MONITORING AND UNDERSTANDING CHANGES IN EXTREMES Vose, Russell S.; Applequist, Scott; Bourassa, Mark A. ...
Bulletin of the American Meteorological Society,
03/2014, Volume:
95, Issue:
3
Journal Article
Peer reviewed
Open access
This scientific assessment examines changes in three climate extremes—extratropical storms, winds, and waves—with an emphasis on U.S. coastal regions during the cold season. There is moderate ...evidence of an increase in both extratropical storm frequency and intensity during the cold season in the Northern Hemisphere since 1950, with suggestive evidence of geographic shifts resulting in slight upward trends in offshore/coastal regions.
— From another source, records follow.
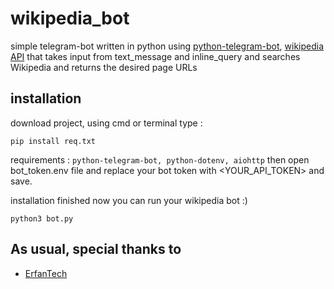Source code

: # wikipedia_bot
simple telegram-bot written in python using [python-telegram-bot](https://github.com/python-telegram-bot/python-telegram-bot), [wikipedia API](https://api.wikimedia.org) that takes input from text_message and inline_query and searches Wikipedia and returns the desired page URLs
## installation
download project, using cmd or terminal type :
```shell
pip install req.txt
```
requirements : ```python-telegram-bot, python-dotenv, aiohttp```
then open bot_token.env file and replace your bot token with <YOUR_API_TOKEN> and save.

installation finished now you can run your wikipedia bot :)
```shell
python3 bot.py
```

## As usual, special thanks to
- [ErfanTech](https://github.com/ErfanTech)

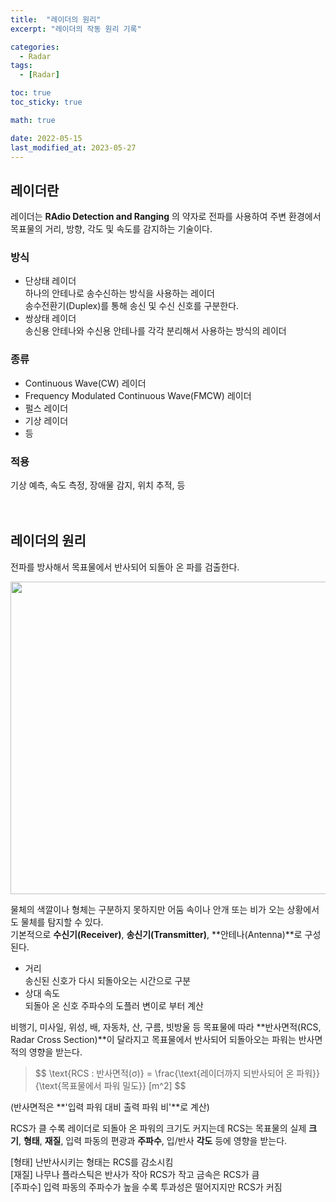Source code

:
 ```yaml
---
title:  "레이더의 원리"
excerpt: "레이더의 작동 원리 기록"

categories:
  - Radar
tags:
  - [Radar]

toc: true
toc_sticky: true

math: true

date: 2022-05-15
last_modified_at: 2023-05-27
---
```


## 레이더란  
레이더는 **RAdio Detection and Ranging** 의 약자로 전파를 사용하여 주변 환경에서 목표물의 거리, 방향, 각도 및 속도를 감지하는 기술이다.  

### 방식  
- 단상태 레이더  
  하나의 안테나로 송수신하는 방식을 사용하는 레이더  
  송수전환기(Duplex)를 통해 송신 및 수신 신호를 구분한다.  
- 쌍상태 레이더  
  송신용 안테나와 수신용 안테나를 각각 분리해서 사용하는 방식의 레이더  

### 종류  
- Continuous Wave(CW) 레이더  
- Frequency Modulated Continuous Wave(FMCW) 레이더  
- 펄스 레이더  
- 기상 레이더  
- 등  

### 적용  
기상 예측, 속도 측정, 장애물 감지, 위치 추적, 등  
<br><br>  

## 레이더의 원리  
전파를 방사해서 목표물에서 반사되어 되돌아 온 파를 검출한다.  
<div align="center">  
  <img src="https://github.com/csh44017/csh44017.github.io/assets/77605589/d7d8a904-16b5-4ce5-a3bb-f0c3d63fd5cb" width="700" height="500">  
</div>  

물체의 색깔이나 형체는 구분하지 못하지만 어둠 속이나 안개 또는 비가 오는 상황에서도 물체를 탐지할 수 있다.  
기본적으로 **수신기(Receiver)**, **송신기(Transmitter)**, **안테나(Antenna)**로 구성된다.  
- 거리  
  송신된 신호가 다시 되돌아오는 시간으로 구분  
- 상대 속도  
  되돌아 온 신호 주파수의 도플러 변이로 부터 계산  
  
비행기, 미사일, 위성, 배, 자동차, 산, 구름, 빗방울 등 목표물에 따라 **반사면적(RCS, Radar Cross Section)**이 달라지고 목표물에서 반사되어 되돌아오는 파워는 반사면적의 영향을 받는다.  
<blockquote><p>  
$$ \text{RCS : 반사면적(σ)} = \frac{\text{레이더까지 되반사되어 온 파워}}{\text{목표물에서 파워 밀도}}&nbsp;[m^2] $$
</p></blockquote>  

(반사면적은 **'입력 파워 대비 출력 파워 비'**로 계산)  

RCS가 클 수록 레이더로 되돌아 온 파워의 크기도 커지는데 RCS는 목표물의 실제 **크기**, **형태**, **재질**, 입력 파동의 편광과 **주파수**, 입/반사 **각도** 등에 영향을 받는다.  

[형태] 난반사시키는 형태는 RCS를 감소시킴  
[재질] 나무나 플라스틱은 반사가 작아 RCS가 작고 금속은 RCS가 큼  
[주파수] 입력 파동의 주파수가 높을 수록 투과성은 떨어지지만 RCS가 커짐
There is also suggestive evidence of an increase in extreme winds (at least annually) over parts of the ocean since the early to mid-1980s, but the evidence over the U.S. land surface is inconclusive. Finally, there is moderate evidence of an increase in extreme waves in winter along the Pacific coast since the 1950s, but along other U.S. shorelines any tendencies are of modest magnitude compared with historical variability. The data for extratropical cyclones are considered to be of relatively high quality for trend detection, whereas the data for extreme winds and waves are judged to be of intermediate quality. In terms of physical causes leading to multidecadal changes, the level of understanding for both extratropical storms and extreme winds is considered to be relatively low, while that for extreme waves is judged to be intermediate. Since the ability to measure these changes with some confidence is relatively recent, understanding is expected to improve in the future for a variety of reasons, including increased periods of record and the development of “climate reanalysis” projects.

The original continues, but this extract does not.